I have a cloudcontrol node properly puppetized now, so building a new Buster host should be straightforward.
Unfortunately, rabbitmq on Buster refuses to talk to rabbitmq on Stretch. In order to avoid split-brain during the rebuilds, I'm going to follow these steps:
- Build new cloudcontrol hardware with Buster (cloudcontrol1005/cloudcontrol2004-dev)

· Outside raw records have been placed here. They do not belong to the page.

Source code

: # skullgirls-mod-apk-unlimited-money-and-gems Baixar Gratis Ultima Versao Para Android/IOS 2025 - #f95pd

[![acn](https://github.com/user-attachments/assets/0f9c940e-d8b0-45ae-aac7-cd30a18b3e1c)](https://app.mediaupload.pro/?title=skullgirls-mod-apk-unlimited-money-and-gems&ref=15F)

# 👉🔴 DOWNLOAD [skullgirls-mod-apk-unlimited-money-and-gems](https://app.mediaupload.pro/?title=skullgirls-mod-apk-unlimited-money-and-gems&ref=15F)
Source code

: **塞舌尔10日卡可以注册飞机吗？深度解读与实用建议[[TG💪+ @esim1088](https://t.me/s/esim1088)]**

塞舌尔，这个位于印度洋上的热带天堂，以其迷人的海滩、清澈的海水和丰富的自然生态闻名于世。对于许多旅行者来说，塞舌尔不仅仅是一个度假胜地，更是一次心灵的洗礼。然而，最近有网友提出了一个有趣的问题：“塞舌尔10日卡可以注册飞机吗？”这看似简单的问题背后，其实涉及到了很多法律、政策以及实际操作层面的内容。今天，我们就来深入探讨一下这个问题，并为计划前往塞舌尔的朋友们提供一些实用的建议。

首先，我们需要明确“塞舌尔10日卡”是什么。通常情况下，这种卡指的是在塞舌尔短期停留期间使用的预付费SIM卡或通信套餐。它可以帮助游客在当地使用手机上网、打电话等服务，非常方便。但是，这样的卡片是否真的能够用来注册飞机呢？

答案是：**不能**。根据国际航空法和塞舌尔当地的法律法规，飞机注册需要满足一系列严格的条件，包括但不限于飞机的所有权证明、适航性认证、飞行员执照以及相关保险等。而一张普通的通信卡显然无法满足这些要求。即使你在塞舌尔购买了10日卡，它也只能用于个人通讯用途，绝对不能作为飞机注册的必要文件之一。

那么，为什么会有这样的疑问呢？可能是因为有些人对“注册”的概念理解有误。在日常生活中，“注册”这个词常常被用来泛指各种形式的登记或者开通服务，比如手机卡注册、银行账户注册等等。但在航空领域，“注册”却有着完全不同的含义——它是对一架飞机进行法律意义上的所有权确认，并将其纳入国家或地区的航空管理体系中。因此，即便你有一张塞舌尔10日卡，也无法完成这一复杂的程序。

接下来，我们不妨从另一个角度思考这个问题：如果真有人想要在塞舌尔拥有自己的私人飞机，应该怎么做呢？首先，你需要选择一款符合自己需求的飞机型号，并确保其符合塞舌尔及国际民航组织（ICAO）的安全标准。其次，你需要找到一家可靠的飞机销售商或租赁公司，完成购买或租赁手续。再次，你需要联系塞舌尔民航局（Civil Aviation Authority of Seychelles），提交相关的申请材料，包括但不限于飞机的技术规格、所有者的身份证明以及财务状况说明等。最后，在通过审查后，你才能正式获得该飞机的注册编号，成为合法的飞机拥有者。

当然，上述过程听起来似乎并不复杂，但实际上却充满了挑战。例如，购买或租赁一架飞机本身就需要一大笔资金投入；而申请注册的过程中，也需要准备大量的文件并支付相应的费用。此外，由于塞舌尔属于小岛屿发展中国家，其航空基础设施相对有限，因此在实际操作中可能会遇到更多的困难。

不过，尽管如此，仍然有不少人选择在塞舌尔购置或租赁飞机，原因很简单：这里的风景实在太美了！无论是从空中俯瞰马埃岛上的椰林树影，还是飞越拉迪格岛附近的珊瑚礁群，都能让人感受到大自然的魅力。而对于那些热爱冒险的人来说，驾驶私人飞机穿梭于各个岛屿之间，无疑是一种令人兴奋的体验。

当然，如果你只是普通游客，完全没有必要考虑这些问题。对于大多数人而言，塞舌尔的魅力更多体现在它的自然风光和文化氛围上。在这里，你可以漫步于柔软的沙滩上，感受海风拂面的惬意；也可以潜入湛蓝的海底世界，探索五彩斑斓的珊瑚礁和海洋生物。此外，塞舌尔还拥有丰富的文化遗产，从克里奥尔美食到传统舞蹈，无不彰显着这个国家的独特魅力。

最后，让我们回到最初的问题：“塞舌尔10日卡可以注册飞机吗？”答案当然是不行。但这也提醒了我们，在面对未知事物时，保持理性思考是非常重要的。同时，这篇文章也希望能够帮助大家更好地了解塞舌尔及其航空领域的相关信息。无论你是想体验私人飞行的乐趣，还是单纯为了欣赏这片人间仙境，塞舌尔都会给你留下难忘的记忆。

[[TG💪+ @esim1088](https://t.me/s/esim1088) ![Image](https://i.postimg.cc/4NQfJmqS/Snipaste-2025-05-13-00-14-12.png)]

- sync glance images to the new Buster host
- sync fernet keys to the new Buster host
- designate the new Buster host the active glance server/primary image store
- adjust the openstack_controllers hiera list to reference ONLY the new Buster host
- update service address CNAME (openstack.eqiad1.wikimediacloud.org) to point to new Buster host
- on nova_api database, 'update cell_mappings set transport_url=' for the new buster rabbit host
- wait a bit, ensure no traffic (either OpenStack API or Rabbit) is hitting the older hosts
- rebuild older hosts
- sync glance images back to rebuilt hosts
- on newly-built host /usr/bin/rsync -a --delete rsync://cloudcontrol2004-dev.wikimedia.org/keystonefernetkeys/* /etc/keystone/fernet-keys/
- sync fernet keys back to rebuilt hosts
- on existing host sudo -u glancesync rsync -ra /srv/glance/images/* glancesync@cloudcontrol2003-dev:/srv/glance/images/
- update openstack_controllers to reference all three hosts again
- restart ferm everywhere
- update the rabbitmq pool to include all three hosts
- update transport_url in the database to include all three hosts
Lots of monitoring things will likely freak out during this process but actual APIs should remain stable.